PyTorch implementation of speech embedding net and loss described here: https://arxiv.org/pdf/1710.10467.pdf.
Also contains code to create embeddings compatible as input for the speaker diarization model found at https://github.com/google/uis-rnn
The TIMIT speech corpus was used to train the model, found here: https://catalog.ldc.upenn.edu/LDC93S1, or here, https://github.com/philipperemy/timit
- PyTorch 0.4.1
- python 3.5+
- numpy 1.15.4
- librosa 0.6.1
- webrtcvad
- pydub
WebRTC VAD and pydub are required to run the real-time speaker identification application.
The python WebRTC VAD found at https://github.com/wiseman/py-webrtcvad is required to create run dvector_create.py, but not to train the neural network.
Change the following config.yaml key to a regex containing all .WAV files in your downloaded TIMIT dataset.
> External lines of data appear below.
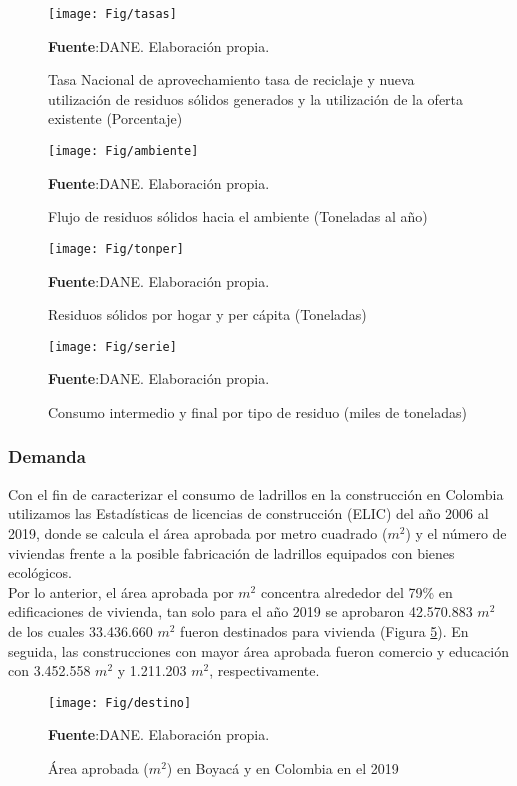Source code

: \documentclass[12pt]{article}
\begin{document}
\begin{figure}[H]
  	\centering 		
  	\caption{ Tasa Nacional de aprovechamiento tasa de reciclaje y nueva utilización de residuos sólidos generados y la utilización de la oferta existente (Porcentaje)}
	\texttt{[image: Fig/tasas]}
\raggedright  \scriptsize \textbf{Fuente}:DANE. Elaboración propia.
	\label{2}	
	\end{figure}
	
	
	\begin{figure}[H]
  	\centering 		
  	\caption{Flujo de residuos sólidos hacia el ambiente (Toneladas al año)}
	\texttt{[image: Fig/ambiente]}
\raggedright  \scriptsize \textbf{Fuente}:DANE. Elaboración propia.
	\label{2}	
	\end{figure}
	
	\begin{figure}[H]
  	\centering 		
  	\caption{Residuos sólidos por hogar y per cápita (Toneladas)}
	\texttt{[image: Fig/tonper]}
\raggedright  \scriptsize \textbf{Fuente}:DANE. Elaboración propia.
	\label{2}	
	\end{figure}
	
		\begin{figure}[H]
  	\centering 		
  	\caption{Consumo intermedio y final por tipo de residuo (miles de toneladas)}
	\texttt{[image: Fig/serie]}
\raggedright  \scriptsize \textbf{Fuente}:DANE. Elaboración propia.
	\label{2}	
	\end{figure}
	
	
\subsubsection{Demanda} 
Con el fin de caracterizar el consumo de ladrillos en la construcción en Colombia utilizamos las Estadísticas de licencias de construcción (ELIC) del año 2006 al 2019, donde se calcula el área aprobada por metro cuadrado ($m^2$) y el número de viviendas frente a la posible fabricación de ladrillos equipados con bienes ecológicos.\\

Por lo anterior, el área aprobada por $m^2$ concentra alrededor del 79\% en edificaciones de vivienda, tan solo para el año 2019 se aprobaron 42.570.883 $m^2$ de los cuales 33.436.660 $m^2$ fueron destinados para vivienda (Figura \ref{3}). En seguida, las construcciones con mayor área aprobada fueron comercio y educación con 3.452.558 $m^2$ y 1.211.203 $m^2$, respectivamente.
\begin{figure}[H]
  	\centering 		
  	\caption{Área aprobada ($m^2$) en Boyacá y en Colombia en el 2019}
	\texttt{[image: Fig/destino]}
\raggedright  \scriptsize \textbf{Fuente}:DANE. Elaboración propia.
	\label{3}	
	\end{figure}
\end{document}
The TIMIT .WAV files must be converted to the standard format (RIFF) for the dvector_create.py script, but not for training the neural network.
unprocessed_data: './TIMIT/*/*/*/*.wav'
Run the preprocessing script:
./data_preprocess.py
Two folders will be created, train_tisv and test_tisv, containing .npy files containing numpy ndarrays of speaker utterances with a 90%/10% training/testing split.
To train the speaker verification model, run:
./train_speech_embedder.py
with the following config.yaml key set to true:
training: !!bool "true"
for testing, set the key value to:
training: !!bool "false"
The log file and checkpoint save locations are controlled by the following values:
log_file: './speech_id_checkpoint/Stats'
checkpoint_dir: './speech_id_checkpoint'
Only TI-SV is implemented.
EER across 10 epochs: 0.0377
Place the enrollment data for each speaker at dataset/chihweif/train_wav/[speaker_id]/*.wav
.
Run
python ./my_preprocess_data.py
to preprocess the enrollment audio samples. The preprocessed data will be located at dataset/chihweif/train_npy
.
Run
python ./my_enroll_speaker.py [model path] dataset/chihweif/train_npy
to create embedding vector of each speaker.
After enrollment run
python ./my_realtime.py [model path] dataset/chihweif/enroll
to perform real-time speaker identification.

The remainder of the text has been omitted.